I’m specifically excited about finding linear directions via unsupervised methods on contrast pairs. This is different from normal probing, which finds those directions via supervised training on human labels, and therefore might fail in domains where we don’t have reliable human labels.
But this is also only a small portion of work known as “activation engineering.” I know I posted this comment in response to a general question about the theory of change for activation engineering, so apologies if I’m not clearly distinguishing between different kinds of activation engineering, but this theory of change only applies to a small subset of that work. I’m not talking about model editing here, though maybe it could be useful for validation, not sure.
From Benchmarks for Detecting Measurement Tampering:
This seems like a great methodology and similar to what I’m excited about. My hypothesis based on the comment above would be that you might get extra juice out of unsupervised methods for finding linear directions, as a complement to training on a trusted set. “Extra juice” might mean better performance in a head-to-head comparison, but even more likely is that the unsupervised version excels and struggles on different cases than the supervised version, and you can exploit this mismatch to make better predictions about the untrusted dataset.
From your shortform:
I’d be interested to hear further elaboration here. It seems easy to construct a dataset where a primary axis of variation is the model’s beliefs about whether each statement is true. Just create a bunch of contrast pairs of the form:
“Consider the truthfulness of the following statement. {statement} The statement is true.”
“Consider the truthfulness of the following statement. {statement} The statement is false.”
We don’t need to know whether the statement is true to construct this dataset. And amazingly, unsupervised methods applied to contrast pairs like the one above significantly outperform zero-shot baselines (i.e. just asking the model whether a statement is true or not). The RepE paper finds that these methods improve performance on TruthfulQA by double digits vs. a zero-shot baseline.
For this specific case, my guess is that whether this works is highly correlated with whether human labels would work.
Because the supervision on why the model was thinking about truth came down to effective human labels in pretraining.
E.g., “Consider the truthfulness of the following statement.” is more like “Consider whether a human would think this statement is truthful”.
I’d be interested in compare this method not to zero shot, but to well constructed human labels in a domain where humans are often wrong.
(I don’t think I’ll elaborate further about this axis of variation claim right now, sorry.)
Yeah, this type of work seems reasonable.

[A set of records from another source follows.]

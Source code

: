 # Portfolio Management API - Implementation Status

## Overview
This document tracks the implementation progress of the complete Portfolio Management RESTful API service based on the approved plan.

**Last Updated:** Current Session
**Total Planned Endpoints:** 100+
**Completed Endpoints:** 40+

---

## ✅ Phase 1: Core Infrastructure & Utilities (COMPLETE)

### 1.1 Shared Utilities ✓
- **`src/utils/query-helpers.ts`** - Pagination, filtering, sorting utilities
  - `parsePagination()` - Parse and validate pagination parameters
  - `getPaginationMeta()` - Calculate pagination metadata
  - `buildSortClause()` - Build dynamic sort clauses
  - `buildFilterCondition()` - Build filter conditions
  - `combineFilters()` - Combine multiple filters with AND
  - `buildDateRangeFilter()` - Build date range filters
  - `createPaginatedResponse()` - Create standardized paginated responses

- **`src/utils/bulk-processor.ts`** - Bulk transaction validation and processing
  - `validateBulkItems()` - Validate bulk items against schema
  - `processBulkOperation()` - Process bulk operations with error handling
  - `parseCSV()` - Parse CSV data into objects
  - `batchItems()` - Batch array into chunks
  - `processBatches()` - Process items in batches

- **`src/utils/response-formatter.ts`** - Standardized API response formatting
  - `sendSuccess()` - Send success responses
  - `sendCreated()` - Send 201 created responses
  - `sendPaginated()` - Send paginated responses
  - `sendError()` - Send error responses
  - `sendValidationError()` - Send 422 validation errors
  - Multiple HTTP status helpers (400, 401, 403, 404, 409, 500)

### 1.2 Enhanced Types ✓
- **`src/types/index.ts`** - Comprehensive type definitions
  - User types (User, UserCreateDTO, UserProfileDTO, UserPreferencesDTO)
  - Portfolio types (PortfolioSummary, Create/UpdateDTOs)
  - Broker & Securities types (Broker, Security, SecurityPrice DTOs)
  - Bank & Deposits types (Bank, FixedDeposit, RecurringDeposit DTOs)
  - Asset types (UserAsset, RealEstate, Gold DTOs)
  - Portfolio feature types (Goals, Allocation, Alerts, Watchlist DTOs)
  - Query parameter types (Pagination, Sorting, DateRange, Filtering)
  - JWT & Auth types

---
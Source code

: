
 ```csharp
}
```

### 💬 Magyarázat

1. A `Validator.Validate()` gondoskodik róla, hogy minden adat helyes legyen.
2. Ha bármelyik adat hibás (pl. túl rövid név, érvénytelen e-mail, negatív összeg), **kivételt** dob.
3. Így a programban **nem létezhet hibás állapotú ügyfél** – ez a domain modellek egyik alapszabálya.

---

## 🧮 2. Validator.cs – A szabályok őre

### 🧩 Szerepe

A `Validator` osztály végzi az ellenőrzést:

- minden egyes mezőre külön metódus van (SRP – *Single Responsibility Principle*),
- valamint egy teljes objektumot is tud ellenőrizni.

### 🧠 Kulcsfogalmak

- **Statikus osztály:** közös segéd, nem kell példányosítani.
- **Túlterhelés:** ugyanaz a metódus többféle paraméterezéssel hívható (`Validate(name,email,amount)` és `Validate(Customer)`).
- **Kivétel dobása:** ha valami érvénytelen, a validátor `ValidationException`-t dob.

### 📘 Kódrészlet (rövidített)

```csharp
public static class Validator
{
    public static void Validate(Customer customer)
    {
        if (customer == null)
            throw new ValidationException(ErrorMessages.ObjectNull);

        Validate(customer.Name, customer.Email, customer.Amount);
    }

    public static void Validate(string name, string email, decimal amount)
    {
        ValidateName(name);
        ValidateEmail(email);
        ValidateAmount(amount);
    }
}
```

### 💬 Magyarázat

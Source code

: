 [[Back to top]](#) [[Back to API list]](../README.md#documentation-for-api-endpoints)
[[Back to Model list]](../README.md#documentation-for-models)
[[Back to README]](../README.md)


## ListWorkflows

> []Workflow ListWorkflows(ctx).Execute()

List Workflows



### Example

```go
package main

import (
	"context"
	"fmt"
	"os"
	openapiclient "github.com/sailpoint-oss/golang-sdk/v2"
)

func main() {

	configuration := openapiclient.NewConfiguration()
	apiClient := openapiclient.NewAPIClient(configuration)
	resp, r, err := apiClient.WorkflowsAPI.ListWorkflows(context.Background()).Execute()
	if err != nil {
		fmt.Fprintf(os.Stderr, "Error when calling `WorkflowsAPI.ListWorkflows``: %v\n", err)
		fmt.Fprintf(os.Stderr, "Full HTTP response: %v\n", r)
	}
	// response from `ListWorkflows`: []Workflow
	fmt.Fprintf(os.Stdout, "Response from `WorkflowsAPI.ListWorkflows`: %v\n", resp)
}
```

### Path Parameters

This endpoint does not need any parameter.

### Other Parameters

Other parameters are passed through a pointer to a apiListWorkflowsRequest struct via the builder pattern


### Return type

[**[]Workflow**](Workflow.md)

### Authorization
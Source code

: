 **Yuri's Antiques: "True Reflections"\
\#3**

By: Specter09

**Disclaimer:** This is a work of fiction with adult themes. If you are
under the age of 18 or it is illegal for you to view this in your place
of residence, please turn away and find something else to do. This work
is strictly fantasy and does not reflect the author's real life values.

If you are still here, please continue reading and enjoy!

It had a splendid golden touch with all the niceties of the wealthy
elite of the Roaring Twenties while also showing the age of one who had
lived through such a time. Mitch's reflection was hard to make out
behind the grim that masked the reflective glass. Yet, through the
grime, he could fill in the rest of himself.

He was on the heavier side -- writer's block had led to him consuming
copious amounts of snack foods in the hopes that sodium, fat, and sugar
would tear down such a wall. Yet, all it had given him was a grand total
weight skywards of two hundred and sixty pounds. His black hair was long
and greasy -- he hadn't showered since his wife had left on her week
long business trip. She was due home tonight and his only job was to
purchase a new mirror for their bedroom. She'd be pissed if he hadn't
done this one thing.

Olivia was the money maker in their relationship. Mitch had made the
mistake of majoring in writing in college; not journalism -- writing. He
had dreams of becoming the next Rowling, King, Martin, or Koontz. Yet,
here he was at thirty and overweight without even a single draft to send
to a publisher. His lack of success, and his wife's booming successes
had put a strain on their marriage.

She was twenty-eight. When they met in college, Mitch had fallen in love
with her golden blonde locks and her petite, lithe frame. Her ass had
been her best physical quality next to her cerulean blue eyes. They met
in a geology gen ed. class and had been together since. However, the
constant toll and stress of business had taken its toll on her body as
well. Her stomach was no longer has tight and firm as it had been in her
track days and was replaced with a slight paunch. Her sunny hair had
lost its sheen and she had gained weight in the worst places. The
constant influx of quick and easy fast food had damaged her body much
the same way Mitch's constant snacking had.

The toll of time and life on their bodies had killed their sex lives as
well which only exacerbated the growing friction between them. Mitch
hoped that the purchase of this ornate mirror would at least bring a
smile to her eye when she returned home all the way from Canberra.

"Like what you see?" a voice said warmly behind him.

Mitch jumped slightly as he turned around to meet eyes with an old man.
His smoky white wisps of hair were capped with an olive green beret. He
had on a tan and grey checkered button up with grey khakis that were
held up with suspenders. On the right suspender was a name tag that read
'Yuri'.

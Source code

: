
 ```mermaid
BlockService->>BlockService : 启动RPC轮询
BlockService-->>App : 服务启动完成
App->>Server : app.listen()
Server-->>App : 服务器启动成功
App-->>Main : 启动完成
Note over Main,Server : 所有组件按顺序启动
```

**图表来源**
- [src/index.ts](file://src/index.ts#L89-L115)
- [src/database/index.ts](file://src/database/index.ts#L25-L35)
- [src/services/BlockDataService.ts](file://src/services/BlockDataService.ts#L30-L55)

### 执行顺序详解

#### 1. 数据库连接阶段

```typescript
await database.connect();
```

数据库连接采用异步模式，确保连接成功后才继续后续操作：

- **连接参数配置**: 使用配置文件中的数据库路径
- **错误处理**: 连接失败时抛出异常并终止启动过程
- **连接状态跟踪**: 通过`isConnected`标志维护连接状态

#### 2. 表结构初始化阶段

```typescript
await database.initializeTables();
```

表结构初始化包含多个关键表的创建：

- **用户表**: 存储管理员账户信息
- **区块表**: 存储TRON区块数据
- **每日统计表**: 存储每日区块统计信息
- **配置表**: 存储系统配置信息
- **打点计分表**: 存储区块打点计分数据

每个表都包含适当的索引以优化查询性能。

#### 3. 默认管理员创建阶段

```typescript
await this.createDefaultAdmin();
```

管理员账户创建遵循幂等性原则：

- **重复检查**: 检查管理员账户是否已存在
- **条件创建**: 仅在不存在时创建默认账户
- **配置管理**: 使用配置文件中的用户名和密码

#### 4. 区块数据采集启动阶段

My basic concern is that for the unsupervised methods I’ve seen thus far it seem like whether they would work is highly correlated with whether training on easy examples would work (or other simple baselines). Hopefully some work will demonstrate hard cases with realistic affordances where the unsupervised methods work (and add a considerable amount of value). I could totally imagine them adding some value.
Overall, the difference between supervised learning on a limited subset and unsupervised stuff seems pretty small to me (if learning the right thing is sufficiently salient for unsupervised methods to work well, probably supervised methods also work well). That said, this does imply we should use potentially use the prompting strategy which makes the feature salient in some way as this should be a useful tool.
I think that currently most of the best work is in creating realistic tests.